Paan Singh was difficult to pull off: Shekhar
Filmmaker Shekhar Kapur commends one-time assistant Tigmanshu Dhulia’s Paan Singh Tomar. The veteran filmmaker feels Dhulia’s movie is as authentic as his own much-acclaimed biopic of the dreaded dacoit Phoolan Devi, titled Bandit Queen (1994).bollywood Updated: Mar 04, 2012 13:22 IST
Shekhar Kapur is pleasantly surprised after watching his one-time assistant-turned-director Tigmanshu Dhulia’s Paan Singh Tomar, that features actor Irrfan Khan in the title role.
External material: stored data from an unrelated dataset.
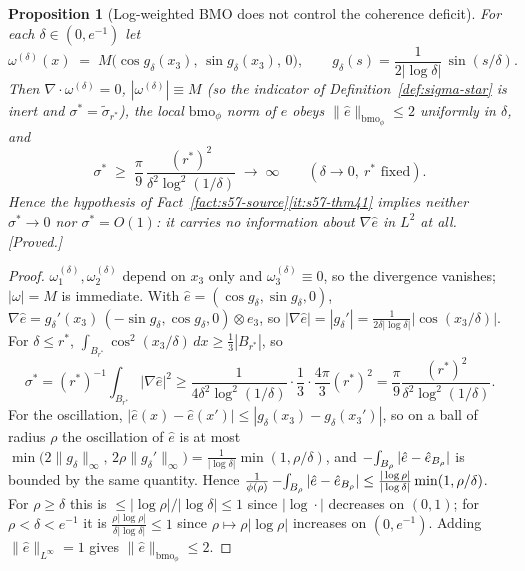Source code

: \documentclass[11pt]{article}
\newtheorem{proposition}[theorem]{Proposition}
\theoremstyle{definition}
\theoremstyle{remark}
\newcommand{\Xint}{\mathop{\mathchoice{\vcenter{\hbox{$\displaystyle-$}}}%
  {\vcenter{\hbox{$\textstyle-$}}}%
  {\vcenter{\hbox{$\scriptstyle-$}}}%
  {\vcenter{\hbox{$\scriptscriptstyle-$}}}}\!\int}
\providecommand{\fint}{\Xint}
\begin{document}
\begin{proposition}[Log-weighted BMO does not control the coherence deficit]
  \label{prop:s57-no-gradient}
  For each $\delta\in(0,e^{-1})$ let
  \[
    \omega^{(\delta)}(x)\;=\;M\bigl(\cos g_\delta(x_3),\,
      \sin g_\delta(x_3),\,0\bigr),
    \qquad g_\delta(s)=\frac{1}{2|\log\delta|}\,\sin(s/\delta).
  \]
  Then $\nabla\cdot\omega^{(\delta)}=0$, $|\omega^{(\delta)}|\equiv M$ (so the
  indicator of Definition~\ref{def:sigma-star} is inert and
  $\sigma^*=\tilde\sigma_{r^*}$), the local $\mathrm{bmo}_\phi$ norm of
  $\hat e$ obeys $\|\hat e\|_{\mathrm{bmo}_\phi}\leq 2$ uniformly in $\delta$,
  and
  \[
    \sigma^*\;\geq\;\frac{\pi}{9}\,
      \frac{(r^*)^2}{\delta^2\log^2(1/\delta)}\;\longrightarrow\;\infty
    \qquad(\delta\to0,\ r^*\text{ fixed}).
  \]
  Hence the hypothesis of Fact~\ref{fact:s57-source}\ref{it:s57-thm41}
  implies neither $\sigma^*\to0$ nor $\sigma^*=O(1)$: it carries no
  information about $\nabla\hat e$ in $L^2$ at all. \emph{[Proved.]}
\end{proposition}
\begin{proof}
  $\omega^{(\delta)}_1,\omega^{(\delta)}_2$ depend on $x_3$ only and
  $\omega^{(\delta)}_3\equiv0$, so the divergence vanishes; $|\omega|=M$ is
  immediate. With $\hat e=(\cos g_\delta,\sin g_\delta,0)$,
  $\nabla\hat e=g_\delta'(x_3)\,(-\sin g_\delta,\cos g_\delta,0)\otimes e_3$,
  so $|\nabla\hat e|=|g_\delta'|=\frac{1}{2\delta|\log\delta|}
  |\cos(x_3/\delta)|$. For $\delta\leq r^*$,
  $\int_{B_{r^*}}\cos^2(x_3/\delta)\,dx\geq\tfrac13|B_{r^*}|$, so
  \[
    \sigma^*=(r^*)^{-1}\!\!\int_{B_{r^*}}\!\!|\nabla\hat e|^2
    \geq\frac{1}{4\delta^2\log^2(1/\delta)}\cdot\frac{1}{3}\cdot
      \frac{4\pi}{3}(r^*)^2
    =\frac{\pi}{9}\frac{(r^*)^2}{\delta^2\log^2(1/\delta)} .
  \]
  For the oscillation, $|\hat e(x)-\hat e(x')|\leq|g_\delta(x_3)-
  g_\delta(x_3')|$, so on a ball of radius $\rho$ the oscillation of $\hat e$
  is at most $\min\bigl(2\|g_\delta\|_\infty,\,
  2\rho\|g_\delta'\|_\infty\bigr)
  =\frac{1}{|\log\delta|}\min(1,\rho/\delta)$, and
  $\fint_{B_\rho}|\hat e-\hat e_{B_\rho}|$ is bounded by the same quantity.
  Hence
  $\frac{1}{\phi(\rho)}\fint_{B_\rho}|\hat e-\hat e_{B_\rho}|
  \leq\frac{|\log\rho|}{|\log\delta|}\min(1,\rho/\delta)$. For
  $\rho\geq\delta$ this is $\leq|\log\rho|/|\log\delta|\leq1$ since
  $|\log\cdot|$ decreases on $(0,1)$; for $\rho<\delta<e^{-1}$ it is
  $\frac{\rho|\log\rho|}{\delta|\log\delta|}\leq1$ since $\rho\mapsto
  \rho|\log\rho|$ increases on $(0,e^{-1})$. Adding
  $\|\hat e\|_{L^\infty}=1$ gives $\|\hat e\|_{\mathrm{bmo}_\phi}\leq2$.
\end{proof}
\end{document}
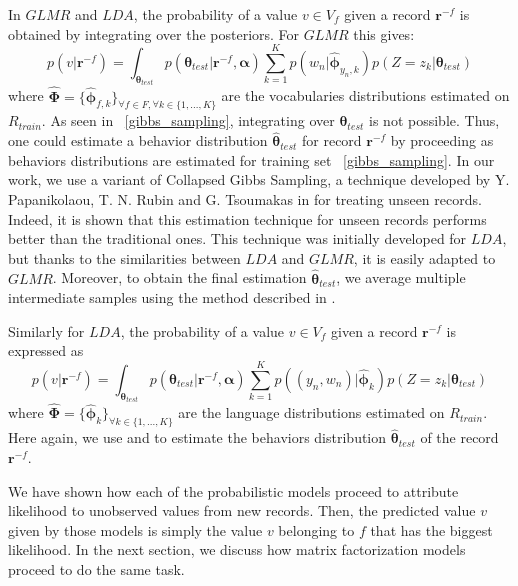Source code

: In $GLMR$ and $LDA$, the probability of a value $v \in V_{f}$ given a record $\mathbf{r}^{-f}$ is obtained by integrating over the posteriors. For $GLMR$ this gives:
\begin{equation}
p(v|\mathbf{r}^{-f})=\int_{\boldsymbol{\theta}_{test} }p(\boldsymbol{\theta}_{test}|\mathbf{r}^{-f},\boldsymbol{\alpha })\sum_{k=1}^{K}p(w_{n}|\boldsymbol{\widehat{\phi}  }_{y_{n},k})p(Z=z_{k}|\boldsymbol{\theta }_{test})
\end{equation}
where $\boldsymbol{\widehat{\Phi }}=\{\boldsymbol{\widehat{\phi} }_{f,k}\}_{\forall f \in F, \forall k\in\{1,...,K\}}$ are the vocabularies distributions estimated on $R_{train}$. As seen in ~\ref{gibbs_sampling}, integrating over $\boldsymbol{\theta}_{test}$ is not possible. Thus, one could estimate a behavior distribution $\boldsymbol{\widehat{\theta}}_{test}$ for record $\mathbf{r}^{-f}$ by proceeding as behaviors distributions are estimated for training set ~\ref{gibbs_sampling}. In our work, we use a variant of Collapsed Gibbs Sampling, a technique developed by Y. Papanikolaou, T. N. Rubin and G. Tsoumakas in \cite{gibbsunseen} for treating unseen records. Indeed, it is shown that this estimation technique for unseen records performs better than the traditional ones. This technique was initially developed for $LDA$, but thanks to the similarities between $LDA$ and $GLMR$, it is easily adapted to $GLMR$. Moreover, to obtain the final estimation $\boldsymbol{\widehat{\theta}}_{test}$, we average multiple intermediate samples using the method described in \cite{gibbsaverage}.

Similarly for $LDA$, the probability of a value $v \in V_{f}$ given a record $\mathbf{r}^{-f}$ is expressed as
\begin{equation}
p(v|\mathbf{r}^{-f})=\int_{\boldsymbol{\theta}_{test} }p(\boldsymbol{\theta}_{test}|\mathbf{r}^{-f},\boldsymbol{\alpha })\sum_{k=1}^{K}p((y_{n},w_{n})|\boldsymbol{\widehat{\phi}  }_{k})p(Z=z_{k}|\boldsymbol{\theta }_{test})
\end{equation}
where $\boldsymbol{\widehat{\Phi }}=\{\boldsymbol{\widehat{\phi} }_{k}\}_{\forall k\in\{1,...,K\}}$ are the language distributions estimated on $R_{train}$. Here again, we use \cite{gibbsunseen} and \cite{gibbsaverage} to estimate the behaviors distribution $\boldsymbol{\widehat{\theta}}_{test}$ of the record $\mathbf{r}^{-f}$. \par

We have shown how each of the probabilistic models proceed to attribute likelihood to unobserved values from new records. Then, the predicted value $v$ given by those models is simply the value $v$ belonging to $f$ that has the biggest likelihood. In the next section, we discuss how matrix factorization models proceed to do the same task.

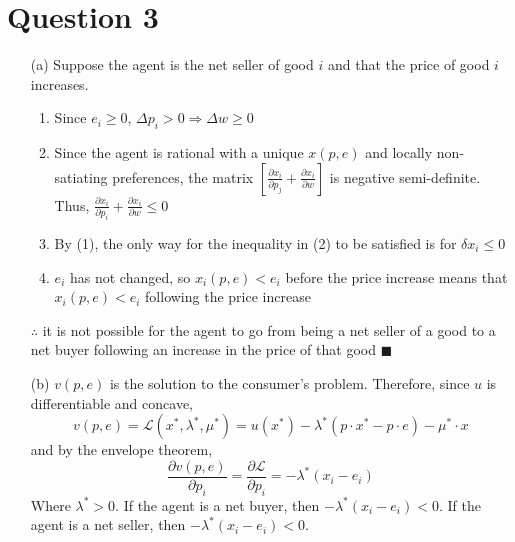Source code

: \documentclass{article}
\renewcommand{\L}{\mathcal{L}}
\begin{document}
\pagebreak
\section*{Question 3}
\begin{itemize}
	\item[(a)] Suppose the agent is the net seller of good $i$ and that the price of good $i$ increases.
		\begin{enumerate} 
			\item Since $e_i\geq 0$, $\Delta p_i>0\Rightarrow\Delta w\geq 0$
			\item Since the agent is rational with a unique $x(p,e)$ and locally non-satiating preferences, the matrix ${[\frac{\partial x_i}{\partial p_j}+\frac{\partial x_i}{\partial w}]}$ is negative semi-definite. Thus, ${\frac{\partial x_i}{\partial p_i}+\frac{\partial x_i}{\partial w}\leq 0}$
			\item By (1), the only way for the inequality in (2) to be satisfied is for $\delta x_i\leq 0$
			\item $e_i$ has not changed, so $x_i(p,e)<e_i$ before the price increase means that $x_i(p,e)<e_i$ following the price increase
		\end{enumerate}
		$\therefore$ it is not possible for the agent to go from being a net seller of a good to a net buyer following an increase in the price of that good $\blacksquare$
	
	\item[(b)] $v(p,e)$ is the solution to the consumer's problem. Therefore, since $u$ is differentiable and concave,
		\[
			v(p,e)=\L(x^*,\lambda^*,\mu^*) = u(x^*)-\lambda^*(p\cdot x^*-p\cdot e) - \mu^*\cdot x
		\]
		and by the envelope theorem,
		\[
			\frac{\partial v(p,e)}{\partial p_i} = \frac{\partial\L}{\partial p_i} = -\lambda^*(x_i - e_i)
		\]
		Where $\lambda^*>0$. If the agent is a net buyer, then $-\lambda^*(x_i - e_i)<0$. If the agent is a net seller, then $-\lambda^*(x_i - e_i)<0$.
	
\end{itemize}



\end{document}
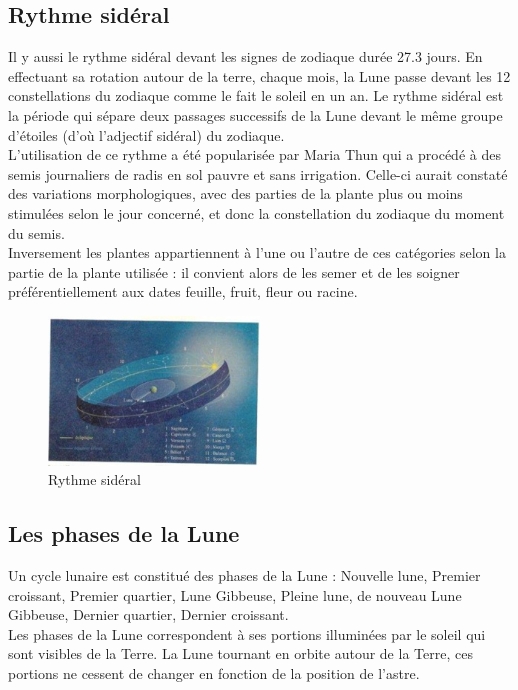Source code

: \subsection{Rythme sidéral}
Il y aussi le rythme sidéral devant les signes de zodiaque durée 27.3 jours. En effectuant sa rotation autour de la terre, chaque mois, la Lune passe devant les 12 constellations du zodiaque comme le fait le soleil en un an. Le rythme sidéral est la période qui sépare deux passages successifs de la Lune devant le même groupe d'étoiles (d'où l'adjectif sidéral) du zodiaque.\\
L'utilisation de ce rythme a été popularisée par Maria Thun qui a procédé à des semis journaliers de radis en sol pauvre et sans irrigation. Celle-ci aurait constaté des variations morphologiques, avec des parties de la plante plus ou moins stimulées selon le jour concerné, et donc la constellation du zodiaque du moment du semis.\\
Inversement les plantes appartiennent à l'une ou l'autre de ces catégories selon la partie de la plante utilisée : il convient alors de les semer et de les soigner préférentiellement aux dates feuille, fruit, fleur ou racine.
\\
\begin{figure}[!h]
    	\center
    		\includegraphics[width=0.5\textwidth]{image/sideral}
   		\caption{Rythme sidéral}
    	\label{Rythme sidéral}
	\end{figure}
\subsection{Les phases de la Lune}
Un cycle lunaire est constitué des phases de la Lune : Nouvelle lune, Premier croissant, Premier quartier, Lune Gibbeuse, Pleine lune, de nouveau Lune Gibbeuse, Dernier quartier, Dernier croissant.\\

Les phases de la Lune correspondent à ses portions illuminées par le soleil qui sont visibles de la Terre. La Lune tournant en orbite autour de la Terre, ces portions ne cessent de changer en fonction de la position de l'astre.\\

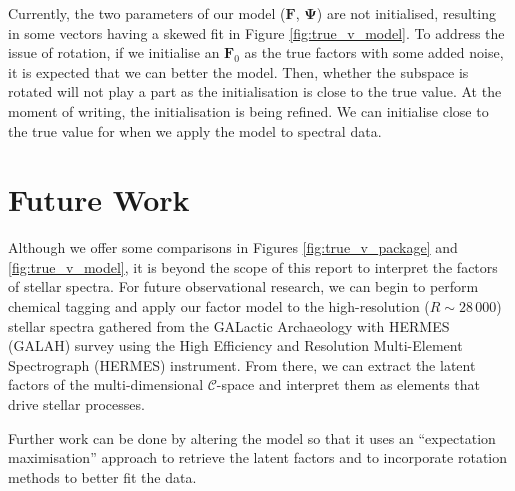 \documentclass[12pt, letterpaper]{article}
\begin{document}
Currently, the two parameters of our model ($\mathbf{F}$, $\mathbf{\Psi}$) are not initialised, resulting in some vectors having a skewed fit in Figure \ref{fig:true_v_model}. To address the issue of rotation, if we initialise an $\mathbf{F}_0$ as the true factors with some added noise, it is expected that we can better the model. Then, whether the subspace is rotated will not play a part as the initialisation is close to the true value. At the moment of writing, the initialisation is being refined. We can initialise close to the true value for when we apply the model to spectral data.

%





\section{Future Work}

Although we offer some comparisons in Figures \ref{fig:true_v_package} and \ref{fig:true_v_model}, it is beyond the scope of this report to interpret the factors of stellar spectra. For future observational research, we can begin to perform chemical tagging and apply our factor model to the high-resolution ($R\sim 28\,000$) stellar spectra gathered from the GALactic Archaeology with HERMES (GALAH) survey using the High Efficiency and Resolution Multi-Element Spectrograph (HERMES) instrument. From there, we can extract the latent factors of the multi-dimensional $\mathcal{C}$-space and interpret them as elements that drive stellar processes.

Further work can be done by altering the model so that it uses an ``expectation maximisation'' approach to retrieve the latent factors and to incorporate rotation methods to better fit the data.
\end{document}
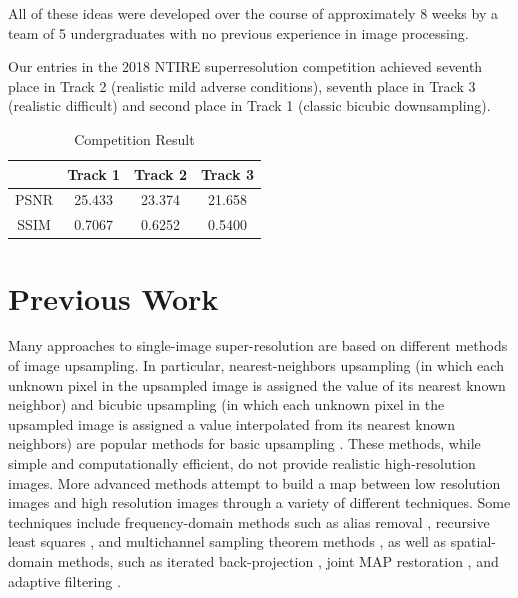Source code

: \documentclass[10pt,twocolumn,letterpaper]{article}
\begin{document}
All of these ideas were developed over the course of approximately 8 weeks by a team of 5 undergraduates with no previous experience in image processing.

Our entries in the 2018 NTIRE superresolution competition \cite{Timofte_2018_CVPR_Workshops} achieved seventh place in Track 2 (realistic mild adverse conditions), seventh place in Track 3 (realistic difficult) and second place in Track 1 (classic bicubic downsampling). 
\begin{table}[ht]
    \centering
    \begin{tabular}{c|c|c|c}
         & Track 1 & Track 2 & Track 3\\ \hline
         PSNR & 25.433 & 23.374 & 21.658\\
         SSIM & 0.7067 & 0.6252 & 0.5400
    \end{tabular}
    \caption{Competition Result}
    \label{tab:my_label}
\end{table}

\section{Previous Work}
Many approaches to single-image super-resolution are based on different methods of image upsampling. In particular, nearest-neighbors upsampling (in which each unknown pixel in the upsampled image is assigned the value of its nearest known neighbor) and bicubic upsampling (in which each unknown pixel in the upsampled image is assigned a value interpolated from its nearest known neighbors) are popular methods for basic upsampling \cite{babu2011survey,gilman2006near}. These methods, while simple and computationally efficient, do not provide realistic high-resolution images. More advanced methods attempt to build a map between low resolution images and high resolution images through a variety of different techniques. Some techniques include frequency-domain methods such as alias removal \cite{tsai1984multiframe}, recursive least squares \cite{kim1990recursive}, and multichannel sampling theorem methods \cite{ur1992improved}, as well as spatial-domain methods, such as iterated back-projection \cite{irani1993motion}, joint MAP restoration \cite{hardie1997joint}, and adaptive filtering \cite{patti1998new}.
\end{document}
The veteran filmmaker feels Dhulia’s movie is as authentic as his own much-acclaimed biopic of the dreaded dacoit Phoolan Devi, titled Bandit Queen (1994).
Shekhar is certain that Tigmanshu had a harder time making this film since it’s a commercial entertainer, unlike Bandit Queen. “I loved the film. It’s very difficult to pull off something like this, and quite brave of him (Tigmanshu) to attempt such a genre. He brought out all the characters in a balanced manner, and yet made it entertaining and commercial. I didn’t have that burden to carry,” feels Shekhar.
When Tigmanshu decided to make this biopic on the slain dacoits of Chambal, he had to do a great amount of research and accumulate details on Paan Singh. “Bandit Queen was already very famous when I made the film. She was alive, Tishu (Tigmanshu) didn’t have that luxury,” says Shekhar.
Produced by UTV Motion Pictures, the film tracks the life of Paan Singh Tomar, who, from a junior army officer to a gold medallist runner, metamorphoses into a rebel by joining a gang of gunmen.
Does he claim credit as being Tigmanshu’s muse? Shekhar laughs it off, “Every film has its own identity. I’m proud that he’s made it so well. But if Tishu had to give any credit to Bandit Queen, I’d be happy to accept it.”
Ask Shekhar about his recent tweet, ‘I still feel Bandit Queen was my best film and not sure I can better that,’ and he replies, “Such films just happen. Till today, I am surprised how it actually happened.”
Commending Tigmanshu’s film for taking him on a nostalgia trip, he signs off, “It reminds me of the adventure of filmmaking in the valleys of Chambal.”